A longtime member of the Akron and Ohio State bar associations, Judge Holcomb served as an Akron Bar trustee and chaired the professional ethics (now grievance) and character and fitness (now bar applicants & students) committees. 

He was elected to and served on the State Board of Education in Ohio from 1980 to 1982 and the Akron Board of Education from 1993 to 1995. He was also a big supporter of Our Lady of the Elms and Walsh Jesuit high schools, and together with his wife Marcia, chaired Walsh Jesuit High School’s annual POWWOW fundraiser in 1994.

He also volunteered as a board member for Big Brothers Big Sisters of Summit, Medina & Stark Counties and was a longtime member of Westminster Presbyterian Church, where he served as elder, deacon and moderator of the Personnel Committee.

In addition, Judge Holcomb was a member of the Dean’s Club of The University of Akron School of Law, Toastmasters, the NRA, the Republican Party and the Scanlon Inn of Court.
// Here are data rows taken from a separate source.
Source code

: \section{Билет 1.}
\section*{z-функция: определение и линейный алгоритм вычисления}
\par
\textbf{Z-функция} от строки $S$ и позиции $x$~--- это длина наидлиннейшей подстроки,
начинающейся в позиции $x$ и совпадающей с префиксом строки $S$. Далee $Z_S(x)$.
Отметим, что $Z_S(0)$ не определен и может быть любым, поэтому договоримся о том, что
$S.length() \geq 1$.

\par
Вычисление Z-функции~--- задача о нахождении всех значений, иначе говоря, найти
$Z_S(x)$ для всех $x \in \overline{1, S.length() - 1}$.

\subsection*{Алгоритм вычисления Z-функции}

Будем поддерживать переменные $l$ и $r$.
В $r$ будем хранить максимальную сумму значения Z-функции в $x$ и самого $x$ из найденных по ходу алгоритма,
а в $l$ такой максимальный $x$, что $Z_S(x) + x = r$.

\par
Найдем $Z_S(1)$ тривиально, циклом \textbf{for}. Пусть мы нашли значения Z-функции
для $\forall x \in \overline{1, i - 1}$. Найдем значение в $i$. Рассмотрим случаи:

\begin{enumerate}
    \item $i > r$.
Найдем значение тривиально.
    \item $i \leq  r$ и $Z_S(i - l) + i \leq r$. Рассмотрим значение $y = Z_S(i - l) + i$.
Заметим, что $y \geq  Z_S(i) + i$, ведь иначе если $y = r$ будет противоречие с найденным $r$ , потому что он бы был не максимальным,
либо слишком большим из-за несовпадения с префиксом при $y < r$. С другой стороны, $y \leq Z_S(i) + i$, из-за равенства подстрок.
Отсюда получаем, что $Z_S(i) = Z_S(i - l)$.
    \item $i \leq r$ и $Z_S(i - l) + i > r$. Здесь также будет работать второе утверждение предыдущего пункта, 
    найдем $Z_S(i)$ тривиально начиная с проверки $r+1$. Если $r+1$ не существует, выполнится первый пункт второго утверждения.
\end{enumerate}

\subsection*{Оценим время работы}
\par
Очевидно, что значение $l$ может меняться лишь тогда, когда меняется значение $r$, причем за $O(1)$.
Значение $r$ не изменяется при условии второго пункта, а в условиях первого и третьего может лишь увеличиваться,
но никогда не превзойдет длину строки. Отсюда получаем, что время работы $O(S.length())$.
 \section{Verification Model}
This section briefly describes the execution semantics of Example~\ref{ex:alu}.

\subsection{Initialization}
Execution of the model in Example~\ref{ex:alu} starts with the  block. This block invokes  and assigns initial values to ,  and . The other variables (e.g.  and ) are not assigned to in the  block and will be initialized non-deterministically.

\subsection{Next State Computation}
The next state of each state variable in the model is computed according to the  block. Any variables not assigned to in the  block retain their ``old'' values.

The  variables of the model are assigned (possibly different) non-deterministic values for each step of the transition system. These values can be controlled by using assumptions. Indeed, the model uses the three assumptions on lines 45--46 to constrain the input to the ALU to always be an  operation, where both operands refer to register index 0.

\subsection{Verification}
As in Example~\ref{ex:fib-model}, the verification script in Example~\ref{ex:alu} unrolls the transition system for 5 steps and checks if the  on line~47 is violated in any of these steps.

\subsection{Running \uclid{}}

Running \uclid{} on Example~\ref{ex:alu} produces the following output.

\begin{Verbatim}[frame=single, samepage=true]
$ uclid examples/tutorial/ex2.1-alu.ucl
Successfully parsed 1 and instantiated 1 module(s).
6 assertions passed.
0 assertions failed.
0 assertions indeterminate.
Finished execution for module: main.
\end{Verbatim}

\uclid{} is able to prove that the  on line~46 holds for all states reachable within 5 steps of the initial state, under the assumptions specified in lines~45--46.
He chaired and was a member of the City of Akron Charter Review Commission and the Summit County Charter Review Commission and served as president of the Akron Law Alumni Association.

“John enjoyed sports, traveling, family gatherings and attending his children’s and grandchildren’s sporting events,” said Marcia.

A memorial service, which included a judicial processional, was held at Westminster Presbyterian Church on Jan. 26 to pay tribute to Judge Holcomb.

Judge Holcomb leaves behind his wife Marcia; children Tony (Michele) of Hudson and daughter Allison Perry of Houston; grandchildren Ryan (13), Andrew (10) and Abby (8) Holcomb and Lilliana (10) and Delaney (8) Perry; brothers-in-law Bob (Jan) Fugler and Jon (Noonie) Fugler; sister-in-law Shelley (Ed) McFee; step mother-in-law Annelies Fugler; aunts and uncles Mary (Gerald) Finnell, Ted Sabatula, Albert (Alyce) Shannon, John (Betty) Shannon and Sandy Holcomb; Holcomb cousins Mark, Susan and Linda; his Shannon cousins Bunny, Beatrice, Cynthia, David, Mark, Greg, Steve, Todd and Dana as well as nine nieces and nephews.